- Task to carry out -
Only the number is wanted: tally the lines below that contain the word "acceleration".
>>>>
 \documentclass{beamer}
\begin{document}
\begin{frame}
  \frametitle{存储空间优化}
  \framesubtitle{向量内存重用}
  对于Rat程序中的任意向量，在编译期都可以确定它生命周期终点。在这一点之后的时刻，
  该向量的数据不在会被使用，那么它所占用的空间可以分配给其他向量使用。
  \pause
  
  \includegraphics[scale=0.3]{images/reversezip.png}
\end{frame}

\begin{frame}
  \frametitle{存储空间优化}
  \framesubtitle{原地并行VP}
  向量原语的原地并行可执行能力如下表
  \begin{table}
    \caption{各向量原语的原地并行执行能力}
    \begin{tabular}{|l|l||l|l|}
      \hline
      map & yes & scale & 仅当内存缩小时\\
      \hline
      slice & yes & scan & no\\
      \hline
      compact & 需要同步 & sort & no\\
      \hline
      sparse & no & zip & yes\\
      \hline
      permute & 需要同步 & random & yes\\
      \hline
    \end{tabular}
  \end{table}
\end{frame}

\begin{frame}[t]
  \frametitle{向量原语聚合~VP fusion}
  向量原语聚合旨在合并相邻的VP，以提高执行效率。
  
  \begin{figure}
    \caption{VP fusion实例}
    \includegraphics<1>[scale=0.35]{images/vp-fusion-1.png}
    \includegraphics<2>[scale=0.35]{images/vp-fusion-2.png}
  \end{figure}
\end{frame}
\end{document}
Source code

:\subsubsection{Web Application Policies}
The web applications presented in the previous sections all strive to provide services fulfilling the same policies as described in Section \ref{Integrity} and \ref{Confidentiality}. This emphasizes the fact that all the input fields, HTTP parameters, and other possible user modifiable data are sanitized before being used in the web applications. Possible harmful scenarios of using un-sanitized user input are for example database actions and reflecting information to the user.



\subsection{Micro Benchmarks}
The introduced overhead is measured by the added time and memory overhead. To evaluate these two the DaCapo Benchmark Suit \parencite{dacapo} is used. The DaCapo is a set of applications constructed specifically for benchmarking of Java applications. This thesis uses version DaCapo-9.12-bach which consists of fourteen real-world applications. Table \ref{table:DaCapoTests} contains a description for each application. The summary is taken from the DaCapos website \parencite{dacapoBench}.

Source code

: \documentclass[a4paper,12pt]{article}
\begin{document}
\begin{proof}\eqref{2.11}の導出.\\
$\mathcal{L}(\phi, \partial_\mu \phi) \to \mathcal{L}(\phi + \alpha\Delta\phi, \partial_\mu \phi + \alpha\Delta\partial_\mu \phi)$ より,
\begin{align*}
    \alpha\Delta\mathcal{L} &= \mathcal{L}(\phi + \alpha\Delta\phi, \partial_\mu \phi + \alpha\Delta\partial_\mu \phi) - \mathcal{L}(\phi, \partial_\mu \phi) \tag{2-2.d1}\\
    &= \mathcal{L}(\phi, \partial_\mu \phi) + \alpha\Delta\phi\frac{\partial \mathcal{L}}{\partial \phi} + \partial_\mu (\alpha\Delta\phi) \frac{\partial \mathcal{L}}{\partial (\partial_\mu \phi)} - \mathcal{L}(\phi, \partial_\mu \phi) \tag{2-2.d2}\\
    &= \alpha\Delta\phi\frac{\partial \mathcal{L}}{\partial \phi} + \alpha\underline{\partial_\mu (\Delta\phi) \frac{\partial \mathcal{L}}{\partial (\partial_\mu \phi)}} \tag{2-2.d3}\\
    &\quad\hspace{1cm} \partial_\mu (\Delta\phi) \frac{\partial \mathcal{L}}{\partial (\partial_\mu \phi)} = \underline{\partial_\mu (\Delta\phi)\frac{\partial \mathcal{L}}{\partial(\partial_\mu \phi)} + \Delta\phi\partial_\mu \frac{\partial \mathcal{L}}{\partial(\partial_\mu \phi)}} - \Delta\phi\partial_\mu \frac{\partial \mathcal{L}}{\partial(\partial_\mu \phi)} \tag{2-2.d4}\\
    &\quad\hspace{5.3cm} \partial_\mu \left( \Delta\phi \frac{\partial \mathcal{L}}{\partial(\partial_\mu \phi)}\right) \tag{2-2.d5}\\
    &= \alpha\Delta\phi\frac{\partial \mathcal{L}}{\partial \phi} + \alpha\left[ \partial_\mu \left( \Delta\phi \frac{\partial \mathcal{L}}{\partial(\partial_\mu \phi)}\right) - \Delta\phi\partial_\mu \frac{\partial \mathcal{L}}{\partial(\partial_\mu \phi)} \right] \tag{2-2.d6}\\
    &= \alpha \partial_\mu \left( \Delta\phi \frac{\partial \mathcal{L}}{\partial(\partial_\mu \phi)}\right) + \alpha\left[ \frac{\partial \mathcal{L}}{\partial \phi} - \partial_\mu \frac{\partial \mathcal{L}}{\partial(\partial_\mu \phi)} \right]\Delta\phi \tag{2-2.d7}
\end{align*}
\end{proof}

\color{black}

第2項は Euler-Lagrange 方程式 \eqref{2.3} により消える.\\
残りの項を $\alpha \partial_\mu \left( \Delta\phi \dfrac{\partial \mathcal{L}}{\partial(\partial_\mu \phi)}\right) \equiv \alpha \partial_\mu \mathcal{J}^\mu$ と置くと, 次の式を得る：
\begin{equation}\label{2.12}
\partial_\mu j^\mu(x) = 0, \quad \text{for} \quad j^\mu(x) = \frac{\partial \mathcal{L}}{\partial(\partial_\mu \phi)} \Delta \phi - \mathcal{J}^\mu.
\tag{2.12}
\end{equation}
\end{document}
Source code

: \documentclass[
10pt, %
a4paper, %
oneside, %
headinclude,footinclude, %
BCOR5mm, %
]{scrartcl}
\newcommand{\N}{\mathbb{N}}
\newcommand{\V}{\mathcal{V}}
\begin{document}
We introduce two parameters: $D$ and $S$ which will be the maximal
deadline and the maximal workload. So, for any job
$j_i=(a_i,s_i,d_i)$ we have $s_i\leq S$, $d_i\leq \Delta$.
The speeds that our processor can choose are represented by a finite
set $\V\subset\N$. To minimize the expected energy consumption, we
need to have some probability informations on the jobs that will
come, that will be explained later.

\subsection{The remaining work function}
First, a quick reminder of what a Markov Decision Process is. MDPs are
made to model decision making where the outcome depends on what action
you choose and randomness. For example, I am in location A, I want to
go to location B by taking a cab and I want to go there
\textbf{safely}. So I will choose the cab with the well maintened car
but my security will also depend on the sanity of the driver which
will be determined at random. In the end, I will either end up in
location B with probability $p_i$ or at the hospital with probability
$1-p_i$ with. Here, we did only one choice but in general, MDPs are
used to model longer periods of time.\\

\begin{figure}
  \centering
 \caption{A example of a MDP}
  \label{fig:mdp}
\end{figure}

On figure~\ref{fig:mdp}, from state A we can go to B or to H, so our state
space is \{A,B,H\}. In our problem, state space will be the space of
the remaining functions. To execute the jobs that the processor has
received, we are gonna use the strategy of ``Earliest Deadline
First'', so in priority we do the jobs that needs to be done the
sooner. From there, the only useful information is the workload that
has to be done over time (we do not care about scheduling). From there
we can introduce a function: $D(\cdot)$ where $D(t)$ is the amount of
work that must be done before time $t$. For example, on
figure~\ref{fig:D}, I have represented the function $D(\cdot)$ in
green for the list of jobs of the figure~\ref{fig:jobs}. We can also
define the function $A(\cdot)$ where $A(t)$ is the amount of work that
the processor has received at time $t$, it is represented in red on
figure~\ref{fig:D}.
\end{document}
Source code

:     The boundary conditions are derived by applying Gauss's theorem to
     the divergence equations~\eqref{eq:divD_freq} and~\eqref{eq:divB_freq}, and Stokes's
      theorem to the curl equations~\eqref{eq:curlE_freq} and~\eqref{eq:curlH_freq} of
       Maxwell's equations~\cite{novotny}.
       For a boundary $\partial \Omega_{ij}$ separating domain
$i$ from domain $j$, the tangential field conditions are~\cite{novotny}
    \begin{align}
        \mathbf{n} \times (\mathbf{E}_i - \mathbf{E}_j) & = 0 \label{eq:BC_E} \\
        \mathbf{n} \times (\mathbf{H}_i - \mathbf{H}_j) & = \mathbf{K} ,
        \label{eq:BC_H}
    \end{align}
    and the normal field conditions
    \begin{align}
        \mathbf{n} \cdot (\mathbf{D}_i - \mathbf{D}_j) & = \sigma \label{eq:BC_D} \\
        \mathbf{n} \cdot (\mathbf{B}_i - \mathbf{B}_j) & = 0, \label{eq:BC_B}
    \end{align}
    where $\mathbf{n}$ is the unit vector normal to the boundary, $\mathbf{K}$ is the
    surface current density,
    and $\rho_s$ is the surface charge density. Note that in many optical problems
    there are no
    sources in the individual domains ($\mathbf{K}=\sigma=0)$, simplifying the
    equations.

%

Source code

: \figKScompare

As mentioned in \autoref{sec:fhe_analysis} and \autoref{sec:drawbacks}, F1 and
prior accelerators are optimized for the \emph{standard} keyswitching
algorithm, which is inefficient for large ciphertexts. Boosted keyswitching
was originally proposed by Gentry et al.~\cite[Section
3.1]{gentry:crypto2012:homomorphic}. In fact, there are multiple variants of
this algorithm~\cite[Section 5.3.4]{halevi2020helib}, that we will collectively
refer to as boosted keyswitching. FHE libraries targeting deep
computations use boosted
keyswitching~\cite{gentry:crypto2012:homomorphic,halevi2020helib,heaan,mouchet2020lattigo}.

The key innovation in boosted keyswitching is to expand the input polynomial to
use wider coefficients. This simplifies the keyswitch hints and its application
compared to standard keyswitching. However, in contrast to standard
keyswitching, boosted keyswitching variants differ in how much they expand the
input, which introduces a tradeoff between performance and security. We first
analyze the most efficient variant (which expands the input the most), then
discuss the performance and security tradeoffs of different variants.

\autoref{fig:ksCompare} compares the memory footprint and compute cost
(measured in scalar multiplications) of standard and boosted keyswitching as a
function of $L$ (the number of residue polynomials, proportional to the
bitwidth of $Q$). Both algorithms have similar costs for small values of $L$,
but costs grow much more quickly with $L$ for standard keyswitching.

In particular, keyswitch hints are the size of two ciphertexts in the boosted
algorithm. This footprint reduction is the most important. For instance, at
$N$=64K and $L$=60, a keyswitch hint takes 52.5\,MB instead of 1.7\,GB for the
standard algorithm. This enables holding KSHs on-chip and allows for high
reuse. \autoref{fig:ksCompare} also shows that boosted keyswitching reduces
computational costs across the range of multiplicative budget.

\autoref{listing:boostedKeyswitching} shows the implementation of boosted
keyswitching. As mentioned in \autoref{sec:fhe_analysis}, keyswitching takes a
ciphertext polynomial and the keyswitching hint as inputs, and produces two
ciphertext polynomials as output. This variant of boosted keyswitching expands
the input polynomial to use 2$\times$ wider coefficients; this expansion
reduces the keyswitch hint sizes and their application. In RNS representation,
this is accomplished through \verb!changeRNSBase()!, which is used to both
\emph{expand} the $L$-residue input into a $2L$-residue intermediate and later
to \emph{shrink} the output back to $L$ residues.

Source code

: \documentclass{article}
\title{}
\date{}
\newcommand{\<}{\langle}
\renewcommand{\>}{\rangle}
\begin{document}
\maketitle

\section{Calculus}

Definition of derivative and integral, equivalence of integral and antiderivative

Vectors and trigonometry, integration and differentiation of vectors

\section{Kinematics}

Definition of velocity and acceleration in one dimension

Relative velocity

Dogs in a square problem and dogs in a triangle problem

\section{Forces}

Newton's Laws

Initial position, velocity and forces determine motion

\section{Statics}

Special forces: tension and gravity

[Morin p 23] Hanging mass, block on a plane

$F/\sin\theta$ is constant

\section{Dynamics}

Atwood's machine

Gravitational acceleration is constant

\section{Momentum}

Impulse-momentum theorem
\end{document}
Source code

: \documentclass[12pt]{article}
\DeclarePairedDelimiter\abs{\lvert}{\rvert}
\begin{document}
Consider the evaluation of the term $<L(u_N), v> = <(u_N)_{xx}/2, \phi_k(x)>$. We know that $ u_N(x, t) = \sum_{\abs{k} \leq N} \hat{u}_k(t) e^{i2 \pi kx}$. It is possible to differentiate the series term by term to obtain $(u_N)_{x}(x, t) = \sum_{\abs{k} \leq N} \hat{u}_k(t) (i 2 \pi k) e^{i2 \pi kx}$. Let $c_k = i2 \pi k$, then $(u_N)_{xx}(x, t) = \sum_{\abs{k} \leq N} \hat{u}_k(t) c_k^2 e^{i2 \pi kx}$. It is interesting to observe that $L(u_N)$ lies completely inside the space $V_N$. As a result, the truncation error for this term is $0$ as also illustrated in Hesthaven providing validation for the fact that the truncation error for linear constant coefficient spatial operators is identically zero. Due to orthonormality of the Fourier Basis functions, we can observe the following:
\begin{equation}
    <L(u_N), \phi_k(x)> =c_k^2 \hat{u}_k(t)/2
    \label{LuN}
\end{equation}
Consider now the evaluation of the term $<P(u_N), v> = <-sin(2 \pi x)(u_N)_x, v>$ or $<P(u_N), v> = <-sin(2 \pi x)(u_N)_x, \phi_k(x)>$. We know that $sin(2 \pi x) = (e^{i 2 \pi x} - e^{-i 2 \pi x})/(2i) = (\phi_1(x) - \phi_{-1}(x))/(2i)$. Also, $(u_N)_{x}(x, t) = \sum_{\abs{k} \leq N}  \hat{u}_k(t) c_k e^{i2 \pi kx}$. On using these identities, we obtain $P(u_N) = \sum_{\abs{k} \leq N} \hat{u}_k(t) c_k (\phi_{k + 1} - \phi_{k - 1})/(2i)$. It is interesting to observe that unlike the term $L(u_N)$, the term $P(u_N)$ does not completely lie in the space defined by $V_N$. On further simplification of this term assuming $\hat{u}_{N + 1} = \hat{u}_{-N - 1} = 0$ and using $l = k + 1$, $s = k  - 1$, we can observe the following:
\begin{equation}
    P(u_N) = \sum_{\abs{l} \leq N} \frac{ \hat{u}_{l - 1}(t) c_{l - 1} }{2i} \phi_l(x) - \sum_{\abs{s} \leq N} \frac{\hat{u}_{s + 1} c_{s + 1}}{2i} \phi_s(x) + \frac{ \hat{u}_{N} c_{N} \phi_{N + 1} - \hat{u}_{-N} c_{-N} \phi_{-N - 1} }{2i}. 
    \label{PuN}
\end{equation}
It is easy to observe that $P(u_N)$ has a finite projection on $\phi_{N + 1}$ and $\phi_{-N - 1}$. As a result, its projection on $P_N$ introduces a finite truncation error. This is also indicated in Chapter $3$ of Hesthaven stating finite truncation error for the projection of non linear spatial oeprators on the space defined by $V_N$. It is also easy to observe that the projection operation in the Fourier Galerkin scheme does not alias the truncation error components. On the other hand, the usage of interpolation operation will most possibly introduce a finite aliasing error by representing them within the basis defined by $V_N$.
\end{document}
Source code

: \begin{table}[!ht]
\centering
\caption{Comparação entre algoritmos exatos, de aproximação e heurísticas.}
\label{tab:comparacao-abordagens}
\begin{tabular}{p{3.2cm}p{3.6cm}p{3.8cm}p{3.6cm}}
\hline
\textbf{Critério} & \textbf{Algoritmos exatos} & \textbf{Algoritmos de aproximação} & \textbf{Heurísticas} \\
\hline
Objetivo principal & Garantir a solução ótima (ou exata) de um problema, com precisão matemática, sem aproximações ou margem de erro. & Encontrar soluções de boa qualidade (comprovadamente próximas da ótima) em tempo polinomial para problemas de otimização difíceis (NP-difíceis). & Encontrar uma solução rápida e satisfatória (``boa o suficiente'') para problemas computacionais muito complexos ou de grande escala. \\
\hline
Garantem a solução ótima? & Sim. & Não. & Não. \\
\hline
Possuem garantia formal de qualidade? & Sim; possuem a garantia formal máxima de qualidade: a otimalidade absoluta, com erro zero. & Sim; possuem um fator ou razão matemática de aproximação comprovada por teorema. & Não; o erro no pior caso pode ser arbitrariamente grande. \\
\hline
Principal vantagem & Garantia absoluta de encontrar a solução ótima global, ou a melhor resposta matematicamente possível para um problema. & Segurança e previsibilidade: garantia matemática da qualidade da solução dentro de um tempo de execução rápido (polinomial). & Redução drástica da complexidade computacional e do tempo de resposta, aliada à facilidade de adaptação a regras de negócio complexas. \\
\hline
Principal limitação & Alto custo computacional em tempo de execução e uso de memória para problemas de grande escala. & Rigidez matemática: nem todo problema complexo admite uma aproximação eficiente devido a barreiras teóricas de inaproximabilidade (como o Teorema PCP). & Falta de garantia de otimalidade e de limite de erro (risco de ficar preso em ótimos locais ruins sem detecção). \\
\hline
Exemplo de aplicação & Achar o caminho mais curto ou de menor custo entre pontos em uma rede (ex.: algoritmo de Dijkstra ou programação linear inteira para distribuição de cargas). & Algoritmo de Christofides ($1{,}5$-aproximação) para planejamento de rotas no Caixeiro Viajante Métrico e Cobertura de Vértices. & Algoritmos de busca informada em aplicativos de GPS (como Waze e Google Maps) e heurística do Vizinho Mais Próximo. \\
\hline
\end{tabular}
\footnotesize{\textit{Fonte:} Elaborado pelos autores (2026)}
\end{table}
<<<<
- Answer section -
2